Lynley knew the answer. He needed St. James: the mechanical precision of his highly trained mind; the quick, clean certainty of his finely wrought skill. He needed a laboratory where tests could be made and a forensic expert he could trust who would make them. It was a maddening, circular sort of problem because in any direction the trail curved unquestionably back to St. James.
He regarded the open carton at his feet and gave himself the ephemeral pleasure of cursing the man from Richmond. Webberly was wrong, he thought. I’m the last person he should have involved in this. Nies reads the London condemnation too clearly. He sees in me his single serious mistake.
He considered his options. He could turn the case over to another DI: MacPherson could certainly come sailing into Keldale and have the matter taken care of within two days. But MacPherson was caught up in the Ripper murders. It would be inconceivable to move him from the one case where his expertise was so desperately needed simply because Nies couldn’t come to terms with his past. He could telephone Kerridge in Newby Wiske. Kerridge, after all, was Nies’s superior offi cer. But to have Kerridge involved, chomping at the bit to make up for the Romanivs in any way he could, was even more absurd. Besides, Kerridge didn’t have the paperwork, the results of the lab tests, the depositions. All he had was an overwhelming hatred of Nies and an inability to get along with the man. The entire situation was an irritating, howling, political maelstrom of thwarted ambition, error, and revenge. He was sick of it.
A glass was placed before him on the table. He looked up into Stepha’s serene eyes. “A bit of Odell’s is called for, I think.”
He laughed shortly. “Sergeant,” he said, “would you care to indulge?”
“No, sir,” she replied, and just when he thought she would go on in her former, exasperating I’m-on-duty manner, she added, “but I could do with a smoke, if you don’t mind.”
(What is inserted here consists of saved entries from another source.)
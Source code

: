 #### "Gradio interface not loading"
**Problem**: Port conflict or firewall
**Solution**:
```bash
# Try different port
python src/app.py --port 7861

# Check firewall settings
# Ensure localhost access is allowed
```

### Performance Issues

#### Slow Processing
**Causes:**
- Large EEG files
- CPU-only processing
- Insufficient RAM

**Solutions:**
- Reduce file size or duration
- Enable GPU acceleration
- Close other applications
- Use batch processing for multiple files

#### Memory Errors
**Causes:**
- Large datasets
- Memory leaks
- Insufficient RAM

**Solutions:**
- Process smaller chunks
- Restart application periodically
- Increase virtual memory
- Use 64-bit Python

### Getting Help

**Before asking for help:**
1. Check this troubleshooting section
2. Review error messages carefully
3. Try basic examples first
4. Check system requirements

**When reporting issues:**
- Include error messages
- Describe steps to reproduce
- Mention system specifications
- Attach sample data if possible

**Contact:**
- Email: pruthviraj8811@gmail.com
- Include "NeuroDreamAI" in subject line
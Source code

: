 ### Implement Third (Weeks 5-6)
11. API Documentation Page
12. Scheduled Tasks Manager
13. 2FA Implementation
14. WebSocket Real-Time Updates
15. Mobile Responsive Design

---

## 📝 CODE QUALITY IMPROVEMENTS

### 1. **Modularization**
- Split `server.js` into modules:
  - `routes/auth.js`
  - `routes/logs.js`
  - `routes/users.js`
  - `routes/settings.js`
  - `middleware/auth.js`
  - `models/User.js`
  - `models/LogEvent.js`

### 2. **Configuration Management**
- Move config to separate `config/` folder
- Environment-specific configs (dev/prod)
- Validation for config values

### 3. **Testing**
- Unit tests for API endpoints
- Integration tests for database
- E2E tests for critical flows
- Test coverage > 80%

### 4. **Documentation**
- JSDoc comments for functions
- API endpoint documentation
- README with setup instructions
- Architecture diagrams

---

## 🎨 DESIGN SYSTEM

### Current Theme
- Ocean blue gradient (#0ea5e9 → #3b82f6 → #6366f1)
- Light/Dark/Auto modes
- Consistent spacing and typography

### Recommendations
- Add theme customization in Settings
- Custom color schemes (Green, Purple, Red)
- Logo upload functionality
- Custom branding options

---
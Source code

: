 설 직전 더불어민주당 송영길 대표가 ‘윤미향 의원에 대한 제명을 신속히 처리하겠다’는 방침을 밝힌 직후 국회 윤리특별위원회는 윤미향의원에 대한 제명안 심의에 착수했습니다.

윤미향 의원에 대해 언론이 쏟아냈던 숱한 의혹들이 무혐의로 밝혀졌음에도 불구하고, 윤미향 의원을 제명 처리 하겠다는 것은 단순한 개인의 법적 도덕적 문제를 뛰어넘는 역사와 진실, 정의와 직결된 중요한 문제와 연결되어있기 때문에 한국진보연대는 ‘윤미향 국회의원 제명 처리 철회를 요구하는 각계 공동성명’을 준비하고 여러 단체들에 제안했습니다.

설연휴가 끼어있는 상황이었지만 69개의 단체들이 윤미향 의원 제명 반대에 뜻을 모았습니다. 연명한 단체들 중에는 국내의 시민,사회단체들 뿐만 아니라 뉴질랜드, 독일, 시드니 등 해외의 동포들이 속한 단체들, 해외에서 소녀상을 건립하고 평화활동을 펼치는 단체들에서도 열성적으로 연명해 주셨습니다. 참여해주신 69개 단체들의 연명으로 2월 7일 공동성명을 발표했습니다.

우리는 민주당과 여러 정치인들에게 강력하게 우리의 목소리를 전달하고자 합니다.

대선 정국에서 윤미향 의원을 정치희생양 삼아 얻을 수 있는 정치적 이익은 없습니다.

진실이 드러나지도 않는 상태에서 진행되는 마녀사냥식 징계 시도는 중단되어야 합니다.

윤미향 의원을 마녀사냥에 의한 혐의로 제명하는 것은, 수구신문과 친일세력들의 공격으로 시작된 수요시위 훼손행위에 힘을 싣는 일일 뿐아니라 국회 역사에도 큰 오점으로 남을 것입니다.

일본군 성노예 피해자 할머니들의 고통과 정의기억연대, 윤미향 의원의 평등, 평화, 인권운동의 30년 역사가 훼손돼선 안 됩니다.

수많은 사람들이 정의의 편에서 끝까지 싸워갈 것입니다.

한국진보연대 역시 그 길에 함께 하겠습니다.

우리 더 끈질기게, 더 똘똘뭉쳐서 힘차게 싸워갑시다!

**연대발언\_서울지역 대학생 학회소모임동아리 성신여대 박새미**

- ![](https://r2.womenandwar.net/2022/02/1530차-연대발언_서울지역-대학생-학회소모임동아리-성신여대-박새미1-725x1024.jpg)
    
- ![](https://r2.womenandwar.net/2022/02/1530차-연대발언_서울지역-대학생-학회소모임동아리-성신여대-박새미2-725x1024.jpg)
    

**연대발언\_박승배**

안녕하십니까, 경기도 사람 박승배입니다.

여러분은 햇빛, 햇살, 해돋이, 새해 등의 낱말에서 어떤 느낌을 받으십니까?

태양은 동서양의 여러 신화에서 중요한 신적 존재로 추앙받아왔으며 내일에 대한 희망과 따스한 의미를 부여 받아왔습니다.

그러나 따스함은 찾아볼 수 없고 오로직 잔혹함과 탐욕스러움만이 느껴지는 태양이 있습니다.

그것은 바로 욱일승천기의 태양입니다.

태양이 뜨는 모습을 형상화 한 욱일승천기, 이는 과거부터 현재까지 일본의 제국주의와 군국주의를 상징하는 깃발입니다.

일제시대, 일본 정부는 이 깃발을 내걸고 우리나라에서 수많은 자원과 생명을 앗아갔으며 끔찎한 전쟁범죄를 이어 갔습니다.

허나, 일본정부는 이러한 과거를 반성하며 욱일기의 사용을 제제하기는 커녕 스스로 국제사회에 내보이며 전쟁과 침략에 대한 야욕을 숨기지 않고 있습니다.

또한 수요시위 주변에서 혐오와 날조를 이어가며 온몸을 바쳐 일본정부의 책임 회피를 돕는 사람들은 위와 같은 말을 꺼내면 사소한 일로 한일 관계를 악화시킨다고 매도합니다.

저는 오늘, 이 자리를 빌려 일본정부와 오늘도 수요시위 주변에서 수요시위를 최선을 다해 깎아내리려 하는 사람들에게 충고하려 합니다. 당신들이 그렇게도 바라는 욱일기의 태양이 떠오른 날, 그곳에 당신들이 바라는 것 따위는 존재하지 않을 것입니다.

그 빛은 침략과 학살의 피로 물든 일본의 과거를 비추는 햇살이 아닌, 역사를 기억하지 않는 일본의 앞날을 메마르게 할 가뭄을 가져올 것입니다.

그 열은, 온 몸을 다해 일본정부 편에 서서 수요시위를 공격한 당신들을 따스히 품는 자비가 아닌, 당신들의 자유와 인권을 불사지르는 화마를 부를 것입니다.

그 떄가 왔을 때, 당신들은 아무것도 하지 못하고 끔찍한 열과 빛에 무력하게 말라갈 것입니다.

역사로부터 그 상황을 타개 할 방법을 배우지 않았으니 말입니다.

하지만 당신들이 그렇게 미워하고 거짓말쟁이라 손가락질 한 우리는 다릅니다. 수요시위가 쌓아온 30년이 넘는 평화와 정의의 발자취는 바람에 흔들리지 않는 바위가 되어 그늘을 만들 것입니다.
He handed her his gold case and silver lighter. “Have as many as you like.”
She lit her cigarette. “Got all dressed up to chop off Dad’s head? It doesn’t make sense.”
“The dress does,” Stepha said.
“Why?”
“Because it was Sunday. She was ready for church.”
Lynley and Havers looked up, realising simultaneously the import of Stephia’s words. “But Teys was killed on Saturday night.” Havers said.